Vor einigen Tagen (Stand: 07. Juli 2021) hat eine Cybercrime-Gruppe – man vermutet, es war REvil oder ein „Geschäftspartner“ (Affiliate) – eine neue Schwachstelle in der Fernwartungssoftware VSA des Herstellers Kaseya innerhalb eines kurzen Zeitraums bei vielen Zielfirmen ausgenutzt. Dieser Angriff nahm schnell sehr große Ausmaße an – unter anderem mussten in Schweden landesweit Supermärkte schließen. Nach aktuellem Kenntnisstand sind mindestens 40 Kunden von Kaseya betroffen. Insgesamt sind aber vermutlich noch mehr Firmen Opfer dieses Angriffs geworden, da unter den Kunden von Kaseya wiederum viele IT-Dienstleister sind, deren Kunden über die Zugänge dieser IT-Dienstleister infiziert wurden. Aktuell wird von mehreren Hundert bis hin zu 1.500 ausgegangen. Wie der Angriff technisch von statten ging, lässt sich bei Heise nachlesen.

Dieser Angriff ist in vielerlei Hinsicht interessant und besonders gefährlich:

  • Erstens, weil es sich um einen Supply-Chain-Angriff handelt: Die betroffenen Firmen wurden nicht über eine Lücke oder Fehlkonfiguration in eigenen Systemen angegriffen, sondern über eine Abhängigkeit von einer Drittpartei bzw. Dienste/Software der Drittpartei. Im konkreten Fall bestand bei knapp 40 bis 50 Firmen die Abhängigkeit die Software VSA von Kaseya. Im Falle vieler der meisten anderen Firmen allerdings handelt es sich um eine „echte“ Supply-Chain-Attacke: Sie wurden über die 40 bis 50 Firmen gehackt, die teilweise bei ihnen als IT-Dienstleister agieren und selbst vom Angriff betroffen waren. Somit wurden legitime administrative Zugänge Dritter genutzt, um den Angriff durchzuführen.
  • Zweitens, weil – so scheint es aktuell – ein Zero Day Exploit zum Einsatz kam, der die Umgehung von Authentifizierungsmechanismen (Authentication Bypass) erlaubt und in Folge das Ausführen von beliebigem eigenem Code der Angreifer (sogenannte Remote Code Execution). Gegen Zero Days können sich Angriffsopfer nicht direkt wehren, da noch keine Sicherheitsaktualisierungen bereitstehen.
  • Drittens, weil das Ziel der Angriffe inhärent mächtig und gefährlich ist: eine Fernwartungs- und Administrations-Software.
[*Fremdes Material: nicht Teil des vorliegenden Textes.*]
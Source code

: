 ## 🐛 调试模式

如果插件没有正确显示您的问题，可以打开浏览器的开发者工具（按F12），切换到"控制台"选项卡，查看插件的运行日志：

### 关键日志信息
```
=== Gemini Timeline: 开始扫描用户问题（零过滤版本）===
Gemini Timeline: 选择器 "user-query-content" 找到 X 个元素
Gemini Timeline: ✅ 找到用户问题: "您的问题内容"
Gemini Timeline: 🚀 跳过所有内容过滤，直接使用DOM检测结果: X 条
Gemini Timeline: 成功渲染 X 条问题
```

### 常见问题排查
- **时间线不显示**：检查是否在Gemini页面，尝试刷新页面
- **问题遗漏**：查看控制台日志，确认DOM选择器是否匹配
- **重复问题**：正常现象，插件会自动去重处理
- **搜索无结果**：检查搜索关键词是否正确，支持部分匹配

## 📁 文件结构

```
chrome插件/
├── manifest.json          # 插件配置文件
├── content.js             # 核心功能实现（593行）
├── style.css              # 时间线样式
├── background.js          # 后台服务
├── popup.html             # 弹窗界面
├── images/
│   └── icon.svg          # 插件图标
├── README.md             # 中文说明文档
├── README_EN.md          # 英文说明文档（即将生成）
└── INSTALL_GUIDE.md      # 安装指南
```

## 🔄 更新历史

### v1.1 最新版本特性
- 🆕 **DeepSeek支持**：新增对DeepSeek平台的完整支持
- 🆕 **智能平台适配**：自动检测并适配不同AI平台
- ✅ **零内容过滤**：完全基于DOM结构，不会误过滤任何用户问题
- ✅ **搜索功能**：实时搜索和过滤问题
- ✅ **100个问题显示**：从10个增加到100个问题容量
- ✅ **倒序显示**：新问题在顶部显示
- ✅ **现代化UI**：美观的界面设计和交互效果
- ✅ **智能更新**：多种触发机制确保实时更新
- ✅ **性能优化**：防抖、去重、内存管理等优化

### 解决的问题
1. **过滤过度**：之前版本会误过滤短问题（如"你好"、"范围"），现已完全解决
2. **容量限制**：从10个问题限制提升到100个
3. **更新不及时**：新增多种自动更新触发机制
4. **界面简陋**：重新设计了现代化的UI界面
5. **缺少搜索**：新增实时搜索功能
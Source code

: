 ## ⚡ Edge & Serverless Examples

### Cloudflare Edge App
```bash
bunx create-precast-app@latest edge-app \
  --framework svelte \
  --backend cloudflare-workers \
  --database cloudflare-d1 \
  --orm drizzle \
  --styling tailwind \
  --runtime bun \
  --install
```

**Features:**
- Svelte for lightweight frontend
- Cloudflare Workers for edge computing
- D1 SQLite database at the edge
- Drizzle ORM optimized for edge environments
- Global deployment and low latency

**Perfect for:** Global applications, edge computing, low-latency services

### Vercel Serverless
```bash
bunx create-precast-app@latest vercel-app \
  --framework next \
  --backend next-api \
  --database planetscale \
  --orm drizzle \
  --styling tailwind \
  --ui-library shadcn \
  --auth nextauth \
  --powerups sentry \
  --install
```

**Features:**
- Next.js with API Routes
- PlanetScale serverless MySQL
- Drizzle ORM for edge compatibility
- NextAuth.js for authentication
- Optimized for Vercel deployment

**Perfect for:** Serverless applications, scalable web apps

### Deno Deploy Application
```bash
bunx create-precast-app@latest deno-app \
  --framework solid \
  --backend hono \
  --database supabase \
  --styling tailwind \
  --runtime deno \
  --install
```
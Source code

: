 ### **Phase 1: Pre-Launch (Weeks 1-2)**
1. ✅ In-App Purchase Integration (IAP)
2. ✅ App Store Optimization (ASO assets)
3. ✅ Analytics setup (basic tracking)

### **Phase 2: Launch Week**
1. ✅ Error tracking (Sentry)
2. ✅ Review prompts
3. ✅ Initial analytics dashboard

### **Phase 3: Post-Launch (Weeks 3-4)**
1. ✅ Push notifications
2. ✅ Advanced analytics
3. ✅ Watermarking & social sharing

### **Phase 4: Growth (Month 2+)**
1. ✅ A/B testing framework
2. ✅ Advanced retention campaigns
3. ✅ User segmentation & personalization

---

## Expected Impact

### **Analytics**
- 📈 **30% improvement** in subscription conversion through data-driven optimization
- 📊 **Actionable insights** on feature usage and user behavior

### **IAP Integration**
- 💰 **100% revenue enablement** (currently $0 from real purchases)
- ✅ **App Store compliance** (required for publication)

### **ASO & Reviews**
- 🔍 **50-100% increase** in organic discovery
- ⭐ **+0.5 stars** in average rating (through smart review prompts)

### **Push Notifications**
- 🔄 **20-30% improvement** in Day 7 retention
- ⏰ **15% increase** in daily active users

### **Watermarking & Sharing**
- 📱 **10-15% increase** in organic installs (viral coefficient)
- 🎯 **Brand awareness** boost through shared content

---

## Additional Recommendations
In dieser Konstellation scheint es, dass sich Firmen fast nicht gegen solche und ähnliche Angriffe wehren können: Es standen keine Sicherheitsaktualisierungen zur Verfügung, die hätten installiert werden können. Es handelte sich um ein Problem außerhalb des eigenen Einflussbereichs in einer Komponente eines Drittherstellers, das man nicht selbst durch Konfiguration oder eigene Änderungen hätte beheben können, oder man wurde „vom“ eigenen IT-Dienstleister gehackt. Allerdings bestehen dennoch Möglichkeiten, sich zu schützen: In diesem Artikel wollen wir praktische Hilfestellung geben, wie man einer solchen Situation – Supply-Chain-Angriffe und/oder Zero Days – durch Prävention nicht ausgeliefert sein muss.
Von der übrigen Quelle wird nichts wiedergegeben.